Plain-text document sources
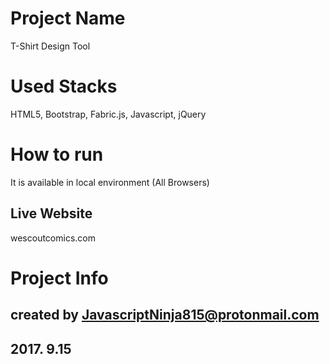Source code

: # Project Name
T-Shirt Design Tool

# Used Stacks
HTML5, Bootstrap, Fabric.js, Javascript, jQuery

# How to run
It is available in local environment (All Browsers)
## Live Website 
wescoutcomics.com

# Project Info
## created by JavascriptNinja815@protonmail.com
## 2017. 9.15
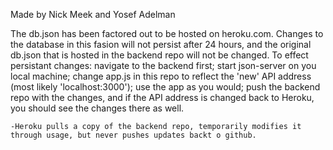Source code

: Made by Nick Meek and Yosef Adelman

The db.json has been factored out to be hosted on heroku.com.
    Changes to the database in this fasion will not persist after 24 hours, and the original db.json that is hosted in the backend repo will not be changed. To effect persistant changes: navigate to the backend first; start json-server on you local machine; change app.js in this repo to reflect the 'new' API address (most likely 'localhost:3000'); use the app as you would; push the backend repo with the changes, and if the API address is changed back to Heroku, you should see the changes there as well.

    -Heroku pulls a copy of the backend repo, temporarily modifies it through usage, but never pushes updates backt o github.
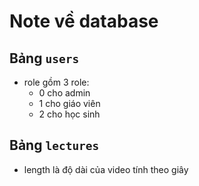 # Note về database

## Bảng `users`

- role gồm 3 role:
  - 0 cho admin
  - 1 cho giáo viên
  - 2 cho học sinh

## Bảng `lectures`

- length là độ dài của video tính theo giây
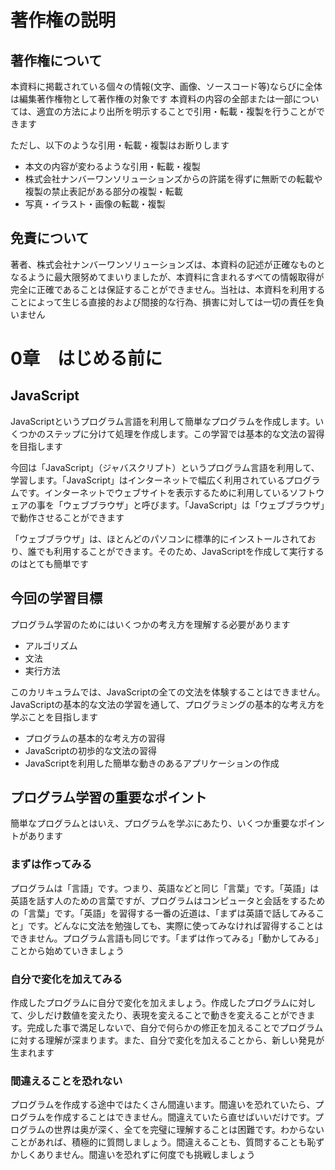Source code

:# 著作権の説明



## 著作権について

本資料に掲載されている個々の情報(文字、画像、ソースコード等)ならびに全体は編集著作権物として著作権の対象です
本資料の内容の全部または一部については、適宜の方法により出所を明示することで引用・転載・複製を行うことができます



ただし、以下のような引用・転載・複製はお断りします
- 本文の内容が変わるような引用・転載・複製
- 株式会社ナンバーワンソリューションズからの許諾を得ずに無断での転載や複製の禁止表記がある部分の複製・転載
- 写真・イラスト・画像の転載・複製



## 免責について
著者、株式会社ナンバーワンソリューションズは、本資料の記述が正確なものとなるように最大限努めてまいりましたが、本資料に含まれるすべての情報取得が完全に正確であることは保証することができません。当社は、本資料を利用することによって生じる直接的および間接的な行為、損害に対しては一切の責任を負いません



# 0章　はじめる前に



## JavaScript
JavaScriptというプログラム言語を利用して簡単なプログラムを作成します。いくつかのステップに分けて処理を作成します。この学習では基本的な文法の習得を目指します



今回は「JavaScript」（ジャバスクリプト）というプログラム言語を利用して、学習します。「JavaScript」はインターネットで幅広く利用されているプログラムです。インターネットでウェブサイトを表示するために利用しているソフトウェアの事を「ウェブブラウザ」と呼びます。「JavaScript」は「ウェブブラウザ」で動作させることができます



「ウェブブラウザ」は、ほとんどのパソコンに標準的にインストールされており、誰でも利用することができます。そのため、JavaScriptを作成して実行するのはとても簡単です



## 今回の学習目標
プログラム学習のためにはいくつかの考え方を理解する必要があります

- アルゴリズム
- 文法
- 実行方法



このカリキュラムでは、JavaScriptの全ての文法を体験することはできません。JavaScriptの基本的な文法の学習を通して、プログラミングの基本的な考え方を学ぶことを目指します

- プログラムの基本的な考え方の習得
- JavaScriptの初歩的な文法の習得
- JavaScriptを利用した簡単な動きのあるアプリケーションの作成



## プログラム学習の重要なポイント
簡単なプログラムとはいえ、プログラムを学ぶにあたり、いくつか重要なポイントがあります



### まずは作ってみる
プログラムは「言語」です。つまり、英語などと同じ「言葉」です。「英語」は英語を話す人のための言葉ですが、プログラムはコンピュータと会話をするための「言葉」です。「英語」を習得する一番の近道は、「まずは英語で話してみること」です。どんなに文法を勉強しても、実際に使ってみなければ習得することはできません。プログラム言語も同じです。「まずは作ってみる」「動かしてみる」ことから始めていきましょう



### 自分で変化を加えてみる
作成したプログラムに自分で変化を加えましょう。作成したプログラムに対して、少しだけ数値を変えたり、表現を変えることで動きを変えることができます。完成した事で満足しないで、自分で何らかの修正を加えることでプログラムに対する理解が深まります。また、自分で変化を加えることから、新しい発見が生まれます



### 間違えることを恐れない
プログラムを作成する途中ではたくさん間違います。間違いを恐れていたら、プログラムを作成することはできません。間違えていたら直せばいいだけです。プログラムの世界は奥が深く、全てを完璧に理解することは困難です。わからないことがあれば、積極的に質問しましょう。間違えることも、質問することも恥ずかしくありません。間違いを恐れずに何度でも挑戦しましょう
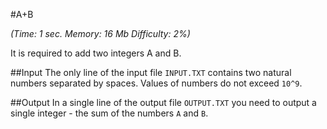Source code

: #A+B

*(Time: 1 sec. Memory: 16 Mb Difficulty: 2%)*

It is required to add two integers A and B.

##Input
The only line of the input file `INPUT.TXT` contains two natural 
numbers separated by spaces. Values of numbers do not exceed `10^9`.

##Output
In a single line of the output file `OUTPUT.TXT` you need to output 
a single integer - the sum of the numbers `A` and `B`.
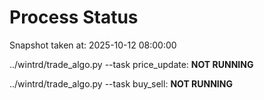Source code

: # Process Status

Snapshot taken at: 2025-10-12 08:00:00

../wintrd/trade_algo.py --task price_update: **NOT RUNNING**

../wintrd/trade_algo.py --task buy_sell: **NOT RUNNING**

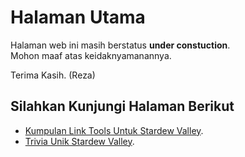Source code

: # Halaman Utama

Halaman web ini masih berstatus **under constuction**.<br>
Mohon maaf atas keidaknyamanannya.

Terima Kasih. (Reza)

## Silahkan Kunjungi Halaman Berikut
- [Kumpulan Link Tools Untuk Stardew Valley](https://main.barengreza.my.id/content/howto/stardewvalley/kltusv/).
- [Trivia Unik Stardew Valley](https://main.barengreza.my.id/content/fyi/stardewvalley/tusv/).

Exercise requirements
Leave the pictures out, and transcribe each of the records exactly.

Answer to the problem
Source code

: # Project Name
T-Shirt Design Tool

# Used Stacks
HTML5, Bootstrap, Fabric.js, Javascript, jQuery

# How to run
It is available in local environment (All Browsers)
## Live Website 
wescoutcomics.com

# Project Info
## created by JavascriptNinja815@protonmail.com
## 2017. 9.15
Source code

: Made by Nick Meek and Yosef Adelman

The db.json has been factored out to be hosted on heroku.com.
    Changes to the database in this fasion will not persist after 24 hours, and the original db.json that is hosted in the backend repo will not be changed. To effect persistant changes: navigate to the backend first; start json-server on you local machine; change app.js in this repo to reflect the 'new' API address (most likely 'localhost:3000'); use the app as you would; push the backend repo with the changes, and if the API address is changed back to Heroku, you should see the changes there as well.

    -Heroku pulls a copy of the backend repo, temporarily modifies it through usage, but never pushes updates backt o github.
 # Note về database

## Bảng `users`

- role gồm 3 role:
  - 0 cho admin
  - 1 cho giáo viên
  - 2 cho học sinh

## Bảng `lectures`

- length là độ dài của video tính theo giây
Source code

:# 著作権の説明



## 著作権について

本資料に掲載されている個々の情報(文字、画像、ソースコード等)ならびに全体は編集著作権物として著作権の対象です
本資料の内容の全部または一部については、適宜の方法により出所を明示することで引用・転載・複製を行うことができます



ただし、以下のような引用・転載・複製はお断りします
- 本文の内容が変わるような引用・転載・複製
- 株式会社ナンバーワンソリューションズからの許諾を得ずに無断での転載や複製の禁止表記がある部分の複製・転載
- 写真・イラスト・画像の転載・複製



## 免責について
著者、株式会社ナンバーワンソリューションズは、本資料の記述が正確なものとなるように最大限努めてまいりましたが、本資料に含まれるすべての情報取得が完全に正確であることは保証することができません。当社は、本資料を利用することによって生じる直接的および間接的な行為、損害に対しては一切の責任を負いません



# 0章　はじめる前に



## JavaScript
JavaScriptというプログラム言語を利用して簡単なプログラムを作成します。いくつかのステップに分けて処理を作成します。この学習では基本的な文法の習得を目指します



今回は「JavaScript」（ジャバスクリプト）というプログラム言語を利用して、学習します。「JavaScript」はインターネットで幅広く利用されているプログラムです。インターネットでウェブサイトを表示するために利用しているソフトウェアの事を「ウェブブラウザ」と呼びます。「JavaScript」は「ウェブブラウザ」で動作させることができます



「ウェブブラウザ」は、ほとんどのパソコンに標準的にインストールされており、誰でも利用することができます。そのため、JavaScriptを作成して実行するのはとても簡単です



## 今回の学習目標
プログラム学習のためにはいくつかの考え方を理解する必要があります

- アルゴリズム
- 文法
- 実行方法



このカリキュラムでは、JavaScriptの全ての文法を体験することはできません。JavaScriptの基本的な文法の学習を通して、プログラミングの基本的な考え方を学ぶことを目指します

- プログラムの基本的な考え方の習得
- JavaScriptの初歩的な文法の習得
- JavaScriptを利用した簡単な動きのあるアプリケーションの作成



## プログラム学習の重要なポイント
簡単なプログラムとはいえ、プログラムを学ぶにあたり、いくつか重要なポイントがあります



### まずは作ってみる
プログラムは「言語」です。つまり、英語などと同じ「言葉」です。「英語」は英語を話す人のための言葉ですが、プログラムはコンピュータと会話をするための「言葉」です。「英語」を習得する一番の近道は、「まずは英語で話してみること」です。どんなに文法を勉強しても、実際に使ってみなければ習得することはできません。プログラム言語も同じです。「まずは作ってみる」「動かしてみる」ことから始めていきましょう



### 自分で変化を加えてみる
作成したプログラムに自分で変化を加えましょう。作成したプログラムに対して、少しだけ数値を変えたり、表現を変えることで動きを変えることができます。完成した事で満足しないで、自分で何らかの修正を加えることでプログラムに対する理解が深まります。また、自分で変化を加えることから、新しい発見が生まれます



### 間違えることを恐れない
プログラムを作成する途中ではたくさん間違います。間違いを恐れていたら、プログラムを作成することはできません。間違えていたら直せばいいだけです。プログラムの世界は奥が深く、全てを完璧に理解することは困難です。わからないことがあれば、積極的に質問しましょう。間違えることも、質問することも恥ずかしくありません。間違いを恐れずに何度でも挑戦しましょう
Source code

: #A+B

*(Time: 1 sec. Memory: 16 Mb Difficulty: 2%)*

It is required to add two integers A and B.

##Input
The only line of the input file `INPUT.TXT` contains two natural 
numbers separated by spaces. Values of numbers do not exceed `10^9`.

##Output
In a single line of the output file `OUTPUT.TXT` you need to output 
a single integer - the sum of the numbers `A` and `B`.
Source code

: # Process Status

Snapshot taken at: 2025-10-12 08:00:00

../wintrd/trade_algo.py --task price_update: **NOT RUNNING**

../wintrd/trade_algo.py --task buy_sell: **NOT RUNNING**

Source code

: # Halaman Utama

Halaman web ini masih berstatus **under constuction**.<br>
Mohon maaf atas keidaknyamanannya.

Terima Kasih. (Reza)

## Silahkan Kunjungi Halaman Berikut
- [Kumpulan Link Tools Untuk Stardew Valley](https://main.barengreza.my.id/content/howto/stardewvalley/kltusv/).
- [Trivia Unik Stardew Valley](https://main.barengreza.my.id/content/fyi/stardewvalley/tusv/).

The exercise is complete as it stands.